ABC News reports on a "doomsday plan" by the House Republicans to bring that Senate legislation to the floor.  It does what Obama and the Democrats claim that they want.  Bringing it to the floor "releases the hostage" of the middle class tax cuts.  All Republicans would vote "present," so the bill would pass.  In the minds of Republicans, failing to stop a tax increase is different from voting for one.  I don't see the practical distinction myself.  But at least they could no longer be blamed for allowing the tax increases on the middle class, which is the corner that the Democrats backed them into.

Would the Senate bring it up? Would the President sign it?  It looks to me as if a surprising number of Democrats prefer to go over the cliff instead.

I haven't found the bill yet.  My question, did it include the inflation adjustment for the 2012 AMT?

Tax Notes reports that the IRS has already programmed their computers for another inflation patch to the AMT, assuming that Congress would never let that expire.  Some tax failures can be retroactively fixed, like the lapsed estate tax, but not this.  Per Tax Notes, failure to patch the AMT now will do much more than impose the tax on many more taxpayers, it will also delay tax refunds for everyone else by six weeks or so.  That delayed cash flow alone could have negative economic fallout.

If that Senate bill includes the 2012 AMT patch, I believe that the Senate would act and President Obama would sign it.  But that has to be concluded by December 17, when he leaves for Hawaii for the holidays.  I suppose that they could have a signing ceremony out there.

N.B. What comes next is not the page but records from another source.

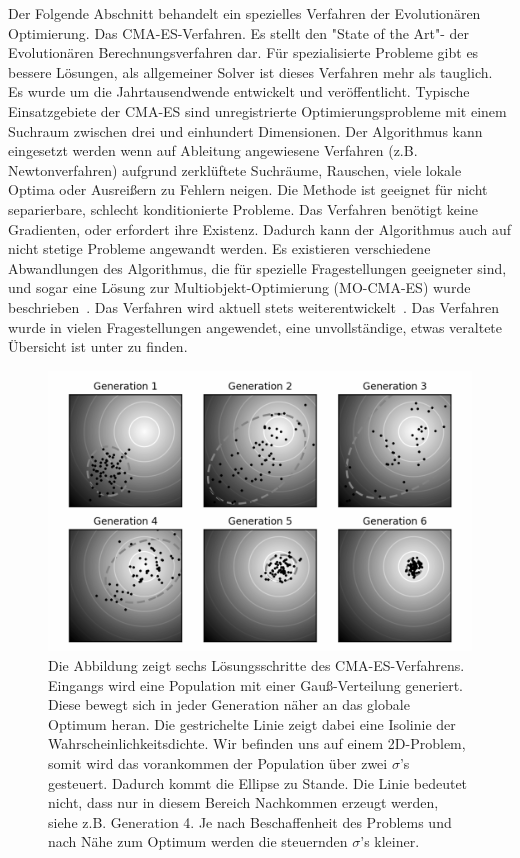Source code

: Der Folgende Abschnitt behandelt ein spezielles Verfahren der Evolutionären Optimierung. Das CMA-ES-Verfahren. Es stellt den "State of the Art"- der Evolutionären Berechnungsverfahren dar. Für spezialisierte Probleme gibt es bessere Lösungen, als allgemeiner Solver ist dieses Verfahren mehr als tauglich. Es wurde um die Jahrtausendwende entwickelt und veröffentlicht. Typische Einsatzgebiete der CMA-ES sind unregistrierte Optimierungsprobleme mit einem Suchraum zwischen drei und einhundert Dimensionen. Der Algorithmus kann eingesetzt werden wenn auf Ableitung angewiesene Verfahren (z.B. Newtonverfahren) aufgrund zerklüftete Suchräume, Rauschen, viele lokale Optima oder Ausreißern zu Fehlern neigen. Die Methode ist geeignet für nicht separierbare, schlecht konditionierte Probleme. Das Verfahren benötigt keine Gradienten, oder erfordert ihre Existenz. Dadurch kann der Algorithmus auch auf nicht stetige Probleme angewandt werden. Es existieren verschiedene Abwandlungen des Algorithmus, die für spezielle Fragestellungen geeigneter sind, und sogar eine Lösung zur Multiobjekt-Optimierung (MO-CMA-ES) wurde beschrieben~\cite{HansenMOO:1}. Das Verfahren wird aktuell stets weiterentwickelt~\cite{hansen2004ecm,hansen2009bbi}. Das Verfahren wurde in vielen Fragestellungen angewendet, eine unvollständige, etwas veraltete Übersicht ist unter \cite{CMAESOverview} zu finden.
%
\begin{figure} [ht!]
\centering
         \caption[Konzept direkter Optimierung mittels CMA-ES]{Die Abbildung zeigt sechs Lösungsschritte des CMA-ES-Verfahrens. Eingangs wird eine Population mit einer Gauß-Verteilung generiert. Diese bewegt sich in jeder Generation näher an das globale Optimum heran. Die gestrichelte Linie zeigt dabei eine Isolinie der Wahrscheinlichkeitsdichte. Wir befinden uns auf einem 2D-Problem, somit wird das vorankommen der Population über zwei $\sigma$'s gesteuert. Dadurch kommt die Ellipse zu Stande. Die Linie bedeutet nicht, dass nur in diesem Bereich Nachkommen erzeugt werden, siehe z.B. Generation 4. Je nach Beschaffenheit des Problems und nach Nähe zum Optimum werden die steuernden $\sigma$'s kleiner. \cite{Wiki:Images:1}}
         \label{fig:conecpt_cma.es}
         \vspace{0.5cm}
         \includegraphics[width=\textwidth]{img/CMA-ES_algorithm.png}
%      
\end{figure}

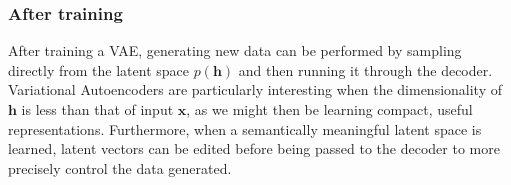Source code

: \documentclass{beamer}
\begin{document}
\begin{frame}
\frametitle{After training}

After training a VAE, generating new data can be performed by sampling
directly from the latent space $p(\bm{h})$ and then running it through
the decoder.  Variational Autoencoders are particularly interesting
when the dimensionality of $\bm{h}$ is less than that of input
$\bm{x}$, as we might then be learning compact, useful
representations.  Furthermore, when a semantically meaningful latent
space is learned, latent vectors can be edited before being passed to
the decoder to more precisely control the data generated.
\end{frame}
\end{document}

Final note.  This has been a titanic struggle just to leave the tax code unchanged.  Tax cuts have contributed to an economic bounce in the past.  Leaving the tax code unchanged has not.  Although the media talks about middle class tax cuts, no one will see lower taxes next year under any scenario.  Dodging a scheduled tax increase just doesn't excite the animal spirits the way ERTA did back in 1981.

Monday, December 03, 2012

Estate Planning Boom Ahead?

The President's proposal to cut the amount exempted from federal estate tax from about $5 million to $3.5 million could double the number of estates exposed to tax. Result, a surge in the number of families needing tax-effecient estate plans.

A few Democrats, including Senate Finance Committee Chairman Max Baucus, favor keeping the higher exemption. Which way do you think Congress will lean?

Sunday, December 02, 2012

Jeremy Siegel, Stock Market Pessimist

Happened on Jim Gust's July, 2010 post. He noted that Jeremy Siegel believed stocks were undervalued by 25-30%. Jim seemed dubious, and rightly so. The S&P 500 is not up 25-30% since the start of July, 2010.

 As of November 30, it's up 37%.

Getting a Man's Nest Egg With a Gun

Chase Manhattan's legendary nest-egg ads of the 1950's and 1960's usually featured manly pursuits – sailing, fishing…and, of course, shooting. See examples picturing men with guns here, here and here.

This ad from December, 1962 also shows a man with a gun – except that a Purdey shotgun or rifle is a gun only in the sense that a $60,000 Swiss chronometer is a wristwatch. Purdey provides sporting weaponry to The Queen, The Duke of Edinburgh and The Prince of Wales. One of their shotguns could set you back $100,000 or more.

James Purdey and Sons is now owned by Richemont, a Swiss luxury goods holding company. Richemont also owns several watchmakers.